Work to complete :: Below are records to transcribe exactly, without their pictures.

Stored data
----------

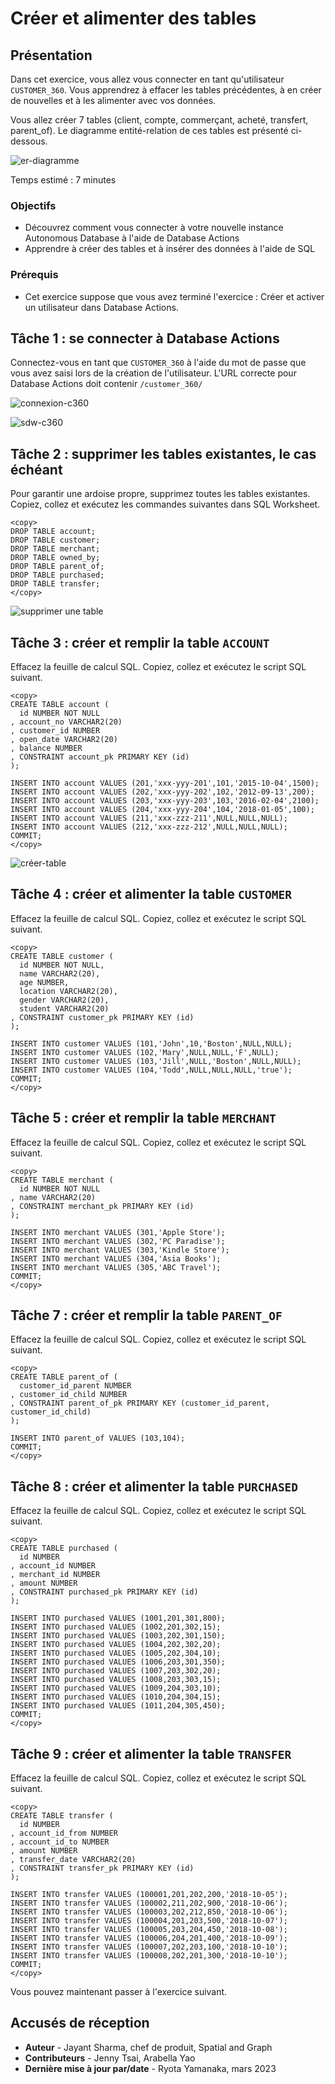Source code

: # Créer et alimenter des tables

## Présentation

Dans cet exercice, vous allez vous connecter en tant qu'utilisateur `CUSTOMER_360`. Vous apprendrez à effacer les tables précédentes, à en créer de nouvelles et à les alimenter avec vos données.

Vous allez créer 7 tables (client, compte, commerçant, acheté, transfert, parent\_of). Le diagramme entité-relation de ces tables est présenté ci-dessous.

![er-diagramme](images/er-diagram.jpg)

Temps estimé : 7 minutes

### Objectifs

*   Découvrez comment vous connecter à votre nouvelle instance Autonomous Database à l'aide de Database Actions
*   Apprendre à créer des tables et à insérer des données à l'aide de SQL

### Prérequis

*   Cet exercice suppose que vous avez terminé l'exercice : Créer et activer un utilisateur dans Database Actions.

## Tâche 1 : se connecter à Database Actions

Connectez-vous en tant que `CUSTOMER_360` à l'aide du mot de passe que vous avez saisi lors de la création de l'utilisateur. L'URL correcte pour Database Actions doit contenir `/customer_360/`

![connexion-c360](images/login-c360.jpg)

![sdw-c360](images/sdw-c360.jpg)

## Tâche 2 : supprimer les tables existantes, le cas échéant

Pour garantir une ardoise propre, supprimez toutes les tables existantes. Copiez, collez et exécutez les commandes suivantes dans SQL Worksheet.

    <copy>
    DROP TABLE account;
    DROP TABLE customer;
    DROP TABLE merchant;
    DROP TABLE owned_by;
    DROP TABLE parent_of;
    DROP TABLE purchased;
    DROP TABLE transfer;
    </copy>
    

![supprimer une table](images/drop-table.jpg)

## Tâche 3 : créer et remplir la table `ACCOUNT`

Effacez la feuille de calcul SQL. Copiez, collez et exécutez le script SQL suivant.

    <copy>
    CREATE TABLE account (
      id NUMBER NOT NULL
    , account_no VARCHAR2(20)
    , customer_id NUMBER
    , open_date VARCHAR2(20)
    , balance NUMBER
    , CONSTRAINT account_pk PRIMARY KEY (id)
    );
    
    INSERT INTO account VALUES (201,'xxx-yyy-201',101,'2015-10-04',1500);
    INSERT INTO account VALUES (202,'xxx-yyy-202',102,'2012-09-13',200);
    INSERT INTO account VALUES (203,'xxx-yyy-203',103,'2016-02-04',2100);
    INSERT INTO account VALUES (204,'xxx-yyy-204',104,'2018-01-05',100);
    INSERT INTO account VALUES (211,'xxx-zzz-211',NULL,NULL,NULL);
    INSERT INTO account VALUES (212,'xxx-zzz-212',NULL,NULL,NULL);
    COMMIT;
    </copy>
    

![créer-table](images/create-table.jpg)

## Tâche 4 : créer et alimenter la table `CUSTOMER`

Effacez la feuille de calcul SQL. Copiez, collez et exécutez le script SQL suivant.

    <copy>
    CREATE TABLE customer (
      id NUMBER NOT NULL,
      name VARCHAR2(20),
      age NUMBER,
      location VARCHAR2(20),
      gender VARCHAR2(20),
      student VARCHAR2(20)
    , CONSTRAINT customer_pk PRIMARY KEY (id)
    );
    
    INSERT INTO customer VALUES (101,'John',10,'Boston',NULL,NULL);
    INSERT INTO customer VALUES (102,'Mary',NULL,NULL,'F',NULL);
    INSERT INTO customer VALUES (103,'Jill',NULL,'Boston',NULL,NULL);
    INSERT INTO customer VALUES (104,'Todd',NULL,NULL,NULL,'true');
    COMMIT;
    </copy>
    

## Tâche 5 : créer et remplir la table `MERCHANT`

Effacez la feuille de calcul SQL. Copiez, collez et exécutez le script SQL suivant.

    <copy>
    CREATE TABLE merchant (
      id NUMBER NOT NULL
    , name VARCHAR2(20)
    , CONSTRAINT merchant_pk PRIMARY KEY (id)
    );
    
    INSERT INTO merchant VALUES (301,'Apple Store');
    INSERT INTO merchant VALUES (302,'PC Paradise');
    INSERT INTO merchant VALUES (303,'Kindle Store');
    INSERT INTO merchant VALUES (304,'Asia Books');
    INSERT INTO merchant VALUES (305,'ABC Travel');
    COMMIT;
    </copy>
    

## Tâche 7 : créer et remplir la table `PARENT_OF`

Effacez la feuille de calcul SQL. Copiez, collez et exécutez le script SQL suivant.

    <copy>
    CREATE TABLE parent_of (
      customer_id_parent NUMBER
    , customer_id_child NUMBER
    , CONSTRAINT parent_of_pk PRIMARY KEY (customer_id_parent, customer_id_child)
    );
    
    INSERT INTO parent_of VALUES (103,104);
    COMMIT;
    </copy>
    

## Tâche 8 : créer et alimenter la table `PURCHASED`

Effacez la feuille de calcul SQL. Copiez, collez et exécutez le script SQL suivant.

    <copy>
    CREATE TABLE purchased (
      id NUMBER
    , account_id NUMBER
    , merchant_id NUMBER
    , amount NUMBER
    , CONSTRAINT purchased_pk PRIMARY KEY (id)
    );
    
    INSERT INTO purchased VALUES (1001,201,301,800);
    INSERT INTO purchased VALUES (1002,201,302,15);
    INSERT INTO purchased VALUES (1003,202,301,150);
    INSERT INTO purchased VALUES (1004,202,302,20);
    INSERT INTO purchased VALUES (1005,202,304,10);
    INSERT INTO purchased VALUES (1006,203,301,350);
    INSERT INTO purchased VALUES (1007,203,302,20);
    INSERT INTO purchased VALUES (1008,203,303,15);
    INSERT INTO purchased VALUES (1009,204,303,10);
    INSERT INTO purchased VALUES (1010,204,304,15);
    INSERT INTO purchased VALUES (1011,204,305,450);
    COMMIT;
    </copy>
    

## Tâche 9 : créer et alimenter la table `TRANSFER`

Effacez la feuille de calcul SQL. Copiez, collez et exécutez le script SQL suivant.

    <copy>
    CREATE TABLE transfer (
      id NUMBER
    , account_id_from NUMBER
    , account_id_to NUMBER
    , amount NUMBER
    , transfer_date VARCHAR2(20)
    , CONSTRAINT transfer_pk PRIMARY KEY (id)
    );
    
    INSERT INTO transfer VALUES (100001,201,202,200,'2018-10-05');
    INSERT INTO transfer VALUES (100002,211,202,900,'2018-10-06');
    INSERT INTO transfer VALUES (100003,202,212,850,'2018-10-06');
    INSERT INTO transfer VALUES (100004,201,203,500,'2018-10-07');
    INSERT INTO transfer VALUES (100005,203,204,450,'2018-10-08');
    INSERT INTO transfer VALUES (100006,204,201,400,'2018-10-09');
    INSERT INTO transfer VALUES (100007,202,203,100,'2018-10-10');
    INSERT INTO transfer VALUES (100008,202,201,300,'2018-10-10');
    COMMIT;
    </copy>
    

Vous pouvez maintenant passer à l'exercice suivant.

## Accusés de réception

*   **Auteur** - Jayant Sharma, chef de produit, Spatial and Graph
*   **Contributeurs** - Jenny Tsai, Arabella Yao
*   **Dernière mise à jour par/date** - Ryota Yamanaka, mars 2023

----------

Answer area ::
Source code

: # Créer et alimenter des tables

## Présentation

Dans cet exercice, vous allez vous connecter en tant qu'utilisateur `CUSTOMER_360`. Vous apprendrez à effacer les tables précédentes, à en créer de nouvelles et à les alimenter avec vos données.

Vous allez créer 7 tables (client, compte, commerçant, acheté, transfert, parent\_of). Le diagramme entité-relation de ces tables est présenté ci-dessous.

![er-diagramme](images/er-diagram.jpg)

Temps estimé : 7 minutes

### Objectifs

*   Découvrez comment vous connecter à votre nouvelle instance Autonomous Database à l'aide de Database Actions
*   Apprendre à créer des tables et à insérer des données à l'aide de SQL

### Prérequis

*   Cet exercice suppose que vous avez terminé l'exercice : Créer et activer un utilisateur dans Database Actions.

## Tâche 1 : se connecter à Database Actions

Connectez-vous en tant que `CUSTOMER_360` à l'aide du mot de passe que vous avez saisi lors de la création de l'utilisateur. L'URL correcte pour Database Actions doit contenir `/customer_360/`

![connexion-c360](images/login-c360.jpg)

![sdw-c360](images/sdw-c360.jpg)

## Tâche 2 : supprimer les tables existantes, le cas échéant

Pour garantir une ardoise propre, supprimez toutes les tables existantes. Copiez, collez et exécutez les commandes suivantes dans SQL Worksheet.

    <copy>
    DROP TABLE account;
    DROP TABLE customer;
    DROP TABLE merchant;
    DROP TABLE owned_by;
    DROP TABLE parent_of;
    DROP TABLE purchased;
    DROP TABLE transfer;
    </copy>
    

![supprimer une table](images/drop-table.jpg)

## Tâche 3 : créer et remplir la table `ACCOUNT`

Effacez la feuille de calcul SQL. Copiez, collez et exécutez le script SQL suivant.

    <copy>
    CREATE TABLE account (
      id NUMBER NOT NULL
    , account_no VARCHAR2(20)
    , customer_id NUMBER
    , open_date VARCHAR2(20)
    , balance NUMBER
    , CONSTRAINT account_pk PRIMARY KEY (id)
    );
    
    INSERT INTO account VALUES (201,'xxx-yyy-201',101,'2015-10-04',1500);
    INSERT INTO account VALUES (202,'xxx-yyy-202',102,'2012-09-13',200);
    INSERT INTO account VALUES (203,'xxx-yyy-203',103,'2016-02-04',2100);
    INSERT INTO account VALUES (204,'xxx-yyy-204',104,'2018-01-05',100);
    INSERT INTO account VALUES (211,'xxx-zzz-211',NULL,NULL,NULL);
    INSERT INTO account VALUES (212,'xxx-zzz-212',NULL,NULL,NULL);
    COMMIT;
    </copy>
    

![créer-table](images/create-table.jpg)

## Tâche 4 : créer et alimenter la table `CUSTOMER`

Effacez la feuille de calcul SQL. Copiez, collez et exécutez le script SQL suivant.

    <copy>
    CREATE TABLE customer (
      id NUMBER NOT NULL,
      name VARCHAR2(20),
      age NUMBER,
      location VARCHAR2(20),
      gender VARCHAR2(20),
      student VARCHAR2(20)
    , CONSTRAINT customer_pk PRIMARY KEY (id)
    );
    
    INSERT INTO customer VALUES (101,'John',10,'Boston',NULL,NULL);
    INSERT INTO customer VALUES (102,'Mary',NULL,NULL,'F',NULL);
    INSERT INTO customer VALUES (103,'Jill',NULL,'Boston',NULL,NULL);
    INSERT INTO customer VALUES (104,'Todd',NULL,NULL,NULL,'true');
    COMMIT;
    </copy>
    

## Tâche 5 : créer et remplir la table `MERCHANT`

Effacez la feuille de calcul SQL. Copiez, collez et exécutez le script SQL suivant.

    <copy>
    CREATE TABLE merchant (
      id NUMBER NOT NULL
    , name VARCHAR2(20)
    , CONSTRAINT merchant_pk PRIMARY KEY (id)
    );
    
    INSERT INTO merchant VALUES (301,'Apple Store');
    INSERT INTO merchant VALUES (302,'PC Paradise');
    INSERT INTO merchant VALUES (303,'Kindle Store');
    INSERT INTO merchant VALUES (304,'Asia Books');
    INSERT INTO merchant VALUES (305,'ABC Travel');
    COMMIT;
    </copy>
    

## Tâche 7 : créer et remplir la table `PARENT_OF`

Effacez la feuille de calcul SQL. Copiez, collez et exécutez le script SQL suivant.

    <copy>
    CREATE TABLE parent_of (
      customer_id_parent NUMBER
    , customer_id_child NUMBER
    , CONSTRAINT parent_of_pk PRIMARY KEY (customer_id_parent, customer_id_child)
    );
    
    INSERT INTO parent_of VALUES (103,104);
    COMMIT;
    </copy>
    

## Tâche 8 : créer et alimenter la table `PURCHASED`

Effacez la feuille de calcul SQL. Copiez, collez et exécutez le script SQL suivant.

    <copy>
    CREATE TABLE purchased (
      id NUMBER
    , account_id NUMBER
    , merchant_id NUMBER
    , amount NUMBER
    , CONSTRAINT purchased_pk PRIMARY KEY (id)
    );
    
    INSERT INTO purchased VALUES (1001,201,301,800);
    INSERT INTO purchased VALUES (1002,201,302,15);
    INSERT INTO purchased VALUES (1003,202,301,150);
    INSERT INTO purchased VALUES (1004,202,302,20);
    INSERT INTO purchased VALUES (1005,202,304,10);
    INSERT INTO purchased VALUES (1006,203,301,350);
    INSERT INTO purchased VALUES (1007,203,302,20);
    INSERT INTO purchased VALUES (1008,203,303,15);
    INSERT INTO purchased VALUES (1009,204,303,10);
    INSERT INTO purchased VALUES (1010,204,304,15);
    INSERT INTO purchased VALUES (1011,204,305,450);
    COMMIT;
    </copy>
    

## Tâche 9 : créer et alimenter la table `TRANSFER`

Effacez la feuille de calcul SQL. Copiez, collez et exécutez le script SQL suivant.

    <copy>
    CREATE TABLE transfer (
      id NUMBER
    , account_id_from NUMBER
    , account_id_to NUMBER
    , amount NUMBER
    , transfer_date VARCHAR2(20)
    , CONSTRAINT transfer_pk PRIMARY KEY (id)
    );
    
    INSERT INTO transfer VALUES (100001,201,202,200,'2018-10-05');
    INSERT INTO transfer VALUES (100002,211,202,900,'2018-10-06');
    INSERT INTO transfer VALUES (100003,202,212,850,'2018-10-06');
    INSERT INTO transfer VALUES (100004,201,203,500,'2018-10-07');
    INSERT INTO transfer VALUES (100005,203,204,450,'2018-10-08');
    INSERT INTO transfer VALUES (100006,204,201,400,'2018-10-09');
    INSERT INTO transfer VALUES (100007,202,203,100,'2018-10-10');
    INSERT INTO transfer VALUES (100008,202,201,300,'2018-10-10');
    COMMIT;
    </copy>
    

Vous pouvez maintenant passer à l'exercice suivant.

## Accusés de réception

*   **Auteur** - Jayant Sharma, chef de produit, Spatial and Graph
*   **Contributeurs** - Jenny Tsai, Arabella Yao
*   **Dernière mise à jour par/date** - Ryota Yamanaka, mars 2023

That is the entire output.